*What you have to do*.
The listing must be reproduced in full, exactly as it stands.

*Recorded information*.
* * * *

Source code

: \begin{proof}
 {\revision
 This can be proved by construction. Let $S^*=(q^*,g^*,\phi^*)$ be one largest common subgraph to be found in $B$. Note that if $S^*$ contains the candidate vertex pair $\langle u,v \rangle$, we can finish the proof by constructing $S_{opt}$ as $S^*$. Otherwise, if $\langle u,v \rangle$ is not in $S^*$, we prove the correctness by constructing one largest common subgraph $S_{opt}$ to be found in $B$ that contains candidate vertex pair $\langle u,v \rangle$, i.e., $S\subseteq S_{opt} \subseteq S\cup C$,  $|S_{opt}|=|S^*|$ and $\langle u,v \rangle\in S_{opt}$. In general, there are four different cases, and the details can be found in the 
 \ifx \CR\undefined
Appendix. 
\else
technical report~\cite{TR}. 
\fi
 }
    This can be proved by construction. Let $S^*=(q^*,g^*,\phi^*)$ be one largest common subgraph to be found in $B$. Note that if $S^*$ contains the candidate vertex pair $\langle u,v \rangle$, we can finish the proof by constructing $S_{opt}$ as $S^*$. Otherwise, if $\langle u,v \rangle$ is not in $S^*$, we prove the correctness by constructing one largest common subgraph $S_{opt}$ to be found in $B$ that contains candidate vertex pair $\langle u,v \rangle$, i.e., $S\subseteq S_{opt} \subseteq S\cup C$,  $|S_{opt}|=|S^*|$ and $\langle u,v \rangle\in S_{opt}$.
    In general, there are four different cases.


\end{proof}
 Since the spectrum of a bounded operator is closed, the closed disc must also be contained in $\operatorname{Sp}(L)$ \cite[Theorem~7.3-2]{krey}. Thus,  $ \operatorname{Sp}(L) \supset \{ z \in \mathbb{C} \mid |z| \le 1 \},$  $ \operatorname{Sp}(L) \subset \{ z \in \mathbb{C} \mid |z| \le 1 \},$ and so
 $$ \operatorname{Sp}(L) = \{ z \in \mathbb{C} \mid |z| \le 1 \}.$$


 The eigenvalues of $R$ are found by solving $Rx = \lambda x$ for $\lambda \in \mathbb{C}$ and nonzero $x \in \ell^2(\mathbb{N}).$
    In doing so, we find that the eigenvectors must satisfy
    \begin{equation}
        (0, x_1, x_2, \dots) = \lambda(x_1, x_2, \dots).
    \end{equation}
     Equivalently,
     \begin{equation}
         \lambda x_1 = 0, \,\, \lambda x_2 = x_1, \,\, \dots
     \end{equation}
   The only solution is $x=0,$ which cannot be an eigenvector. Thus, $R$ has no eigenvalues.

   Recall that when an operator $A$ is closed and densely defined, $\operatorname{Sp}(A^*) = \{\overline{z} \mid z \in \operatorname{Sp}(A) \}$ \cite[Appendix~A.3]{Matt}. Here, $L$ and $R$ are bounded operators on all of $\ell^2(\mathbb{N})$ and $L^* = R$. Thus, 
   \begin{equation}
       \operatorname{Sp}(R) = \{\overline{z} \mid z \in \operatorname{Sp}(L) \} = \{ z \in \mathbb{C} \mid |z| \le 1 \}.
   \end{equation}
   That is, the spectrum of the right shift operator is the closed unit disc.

* * * *

*Answer space*.
Source code

: \begin{proof}
 {\revision
 This can be proved by construction. Let $S^*=(q^*,g^*,\phi^*)$ be one largest common subgraph to be found in $B$. Note that if $S^*$ contains the candidate vertex pair $\langle u,v \rangle$, we can finish the proof by constructing $S_{opt}$ as $S^*$. Otherwise, if $\langle u,v \rangle$ is not in $S^*$, we prove the correctness by constructing one largest common subgraph $S_{opt}$ to be found in $B$ that contains candidate vertex pair $\langle u,v \rangle$, i.e., $S\subseteq S_{opt} \subseteq S\cup C$,  $|S_{opt}|=|S^*|$ and $\langle u,v \rangle\in S_{opt}$. In general, there are four different cases, and the details can be found in the 
 \ifx \CR\undefined
Appendix. 
\else
technical report~\cite{TR}. 
\fi
 }
    This can be proved by construction. Let $S^*=(q^*,g^*,\phi^*)$ be one largest common subgraph to be found in $B$. Note that if $S^*$ contains the candidate vertex pair $\langle u,v \rangle$, we can finish the proof by constructing $S_{opt}$ as $S^*$. Otherwise, if $\langle u,v \rangle$ is not in $S^*$, we prove the correctness by constructing one largest common subgraph $S_{opt}$ to be found in $B$ that contains candidate vertex pair $\langle u,v \rangle$, i.e., $S\subseteq S_{opt} \subseteq S\cup C$,  $|S_{opt}|=|S^*|$ and $\langle u,v \rangle\in S_{opt}$.
    In general, there are four different cases.


\end{proof}
 Since the spectrum of a bounded operator is closed, the closed disc must also be contained in $\operatorname{Sp}(L)$ \cite[Theorem~7.3-2]{krey}. Thus,  $ \operatorname{Sp}(L) \supset \{ z \in \mathbb{C} \mid |z| \le 1 \},$  $ \operatorname{Sp}(L) \subset \{ z \in \mathbb{C} \mid |z| \le 1 \},$ and so
 $$ \operatorname{Sp}(L) = \{ z \in \mathbb{C} \mid |z| \le 1 \}.$$


 The eigenvalues of $R$ are found by solving $Rx = \lambda x$ for $\lambda \in \mathbb{C}$ and nonzero $x \in \ell^2(\mathbb{N}).$
    In doing so, we find that the eigenvectors must satisfy
    \begin{equation}
        (0, x_1, x_2, \dots) = \lambda(x_1, x_2, \dots).
    \end{equation}
     Equivalently,
     \begin{equation}
         \lambda x_1 = 0, \,\, \lambda x_2 = x_1, \,\, \dots
     \end{equation}
   The only solution is $x=0,$ which cannot be an eigenvector. Thus, $R$ has no eigenvalues.

   Recall that when an operator $A$ is closed and densely defined, $\operatorname{Sp}(A^*) = \{\overline{z} \mid z \in \operatorname{Sp}(A) \}$ \cite[Appendix~A.3]{Matt}. Here, $L$ and $R$ are bounded operators on all of $\ell^2(\mathbb{N})$ and $L^* = R$. Thus, 
   \begin{equation}
       \operatorname{Sp}(R) = \{\overline{z} \mid z \in \operatorname{Sp}(L) \} = \{ z \in \mathbb{C} \mid |z| \le 1 \}.
   \end{equation}
   That is, the spectrum of the right shift operator is the closed unit disc.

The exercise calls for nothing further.